TEXTOS DO AUTOR

MEU TIO OCTAVINHO

Poetas e boêmios passam e deixam sua marca. Gozam a vida e sofrem com a mesma alegria, convictos da sua escolha.
ZeCarioca

O especial de Adoniran Barbosa da TV Brasil me remeteu ao tio Octavinho. A música "Joga a chave", dita de Adoniran e Osvaldo França, tio Octavinho chamava a si a autoria. Fez a música num bar, dizia. Vendeu por uma ninharia. E Adoniran teria gravado como se fosse dele. 

"Joga a chave, meu bem / Aqui fora está ruim demais / Cheguei tarde, perturbei teu sono / Amanhã eu não perturbo mais. / Faço um furo na porta / Amarro um cordão no trinco / Pra abrir do lado de fora. / Não perturbo mais teu sono / Chego à meia-noite, sim / Ou então a qualquer hora."

O cenário é perfeito: rebeldia, madrugada, boemia. Música que se refere a Mariazinha, sua esposa? Quem vai saber? Adoniran já se foi em 1982, Octavinho em 1977. Os dois tinham um ano de diferença na idade. Teriam se conhecido? Pode ser. Adoniran, notívago, tio Octavinho também. Se Octavinho fez a música realmente, essa foi a única. Ele gostava mesmo é de fazer acrósticos. Acrósticos são poesias em que as primeiras letras (às vezes, as do meio ou do fim) de cada verso formam, em sentido vertical, um ou mais nomes ou um conceito, máxima etc. Acróstico era o artifício mais imediato para agradar alguém ou para arrancar um dinheirinho. Tio Octavinho, o segundo entre sete irmãos, era poeta, chamado também poeta Grilo. Boêmio inveterado, homem da noite, tinha bom coração — o pouco que sempre teve era também dos outros. Mas desde criança era da pá virada. Menino ainda, contavam as tias, ele sempre descobria os esconderijos em que a família guardava alguns patacões de prata, poupança, que sumiam misteriosamente com os investimentos dele em guloseimas. 

Para que não saísse de casa, meus avós o deixavam de camisolão, muito comum nos anos 20. Trancavam as roupas à chave. Mas ele dava um nó entre as pernas na vestimenta de dormir... e pernas pra que te quero. 

Lembro-me dele com suas biritas e seu inseparável cigarro, contando histórias, falante, envolvente. Os desregramentos cobraram dele ao final, mas a vida de Octavinho, sem pensar no dia de amanhã, em parte deve ter sido divertida. As artimanhas que usava para envolver os parentes e amigos, como tudo, acabaram em decadência. Só me lembro de uma atividade sua, em nossa convivência pequena: captava recursos para o hospital Sanatorinhos, de Campos do Jordão.
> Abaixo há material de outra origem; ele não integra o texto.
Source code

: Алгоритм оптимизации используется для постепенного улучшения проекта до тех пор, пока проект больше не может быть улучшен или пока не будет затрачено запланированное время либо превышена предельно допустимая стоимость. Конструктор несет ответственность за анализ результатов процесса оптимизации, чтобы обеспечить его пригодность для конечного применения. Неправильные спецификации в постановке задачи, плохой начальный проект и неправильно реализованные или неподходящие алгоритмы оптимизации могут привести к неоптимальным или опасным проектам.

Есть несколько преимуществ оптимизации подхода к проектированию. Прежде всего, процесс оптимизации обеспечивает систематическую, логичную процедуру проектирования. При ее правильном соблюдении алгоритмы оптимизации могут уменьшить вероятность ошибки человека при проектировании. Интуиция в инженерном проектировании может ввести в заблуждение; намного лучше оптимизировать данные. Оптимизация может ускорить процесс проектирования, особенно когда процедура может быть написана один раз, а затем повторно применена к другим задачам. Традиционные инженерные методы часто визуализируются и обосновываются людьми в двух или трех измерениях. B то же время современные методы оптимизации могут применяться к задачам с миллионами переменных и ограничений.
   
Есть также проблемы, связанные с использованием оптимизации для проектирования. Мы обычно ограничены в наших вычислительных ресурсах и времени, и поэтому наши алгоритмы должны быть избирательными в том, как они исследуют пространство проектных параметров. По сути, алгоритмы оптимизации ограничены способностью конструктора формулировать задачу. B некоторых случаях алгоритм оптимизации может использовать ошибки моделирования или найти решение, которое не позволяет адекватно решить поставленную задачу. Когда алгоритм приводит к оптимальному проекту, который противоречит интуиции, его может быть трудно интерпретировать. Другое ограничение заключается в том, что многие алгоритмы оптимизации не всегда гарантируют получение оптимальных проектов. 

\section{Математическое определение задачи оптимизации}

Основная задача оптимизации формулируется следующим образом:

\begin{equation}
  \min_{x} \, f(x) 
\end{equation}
O maior sinal de declínio de que me lembro foi ele chegar lá em casa com um frango vivo espremido na sua pasta, pescoço de fora, pedindo a minha mãe que preparasse. Claro que não comprara o frango. Dizem os entendidos que o sinal mais explícito da degradação é surrupiar galinhas. As lâmpadas da tia de Mirassol, que ela não vencia trocar por novas, era ele quem as substituía por queimadas. Claro, para angariar uns trocados.

Pois é, tio Octavinho... do bigodinho de Adoniran, do terno surrado, sempre de gravatinha, camisa encardida, avesso ao banho. Das manhas e artimanhas do malandro carioca, sempre vivendo de favor, na instabilidade que leva ao desmantelo da família. Adoniran, sempre lembrado. Tio Octavinho, da verve poética, sempre esquecido, onde andará você nesse mundo de meu Deus? Qual teria sido o papel inconcluso e débil de nós outros em nossa convivência fugaz e superficial?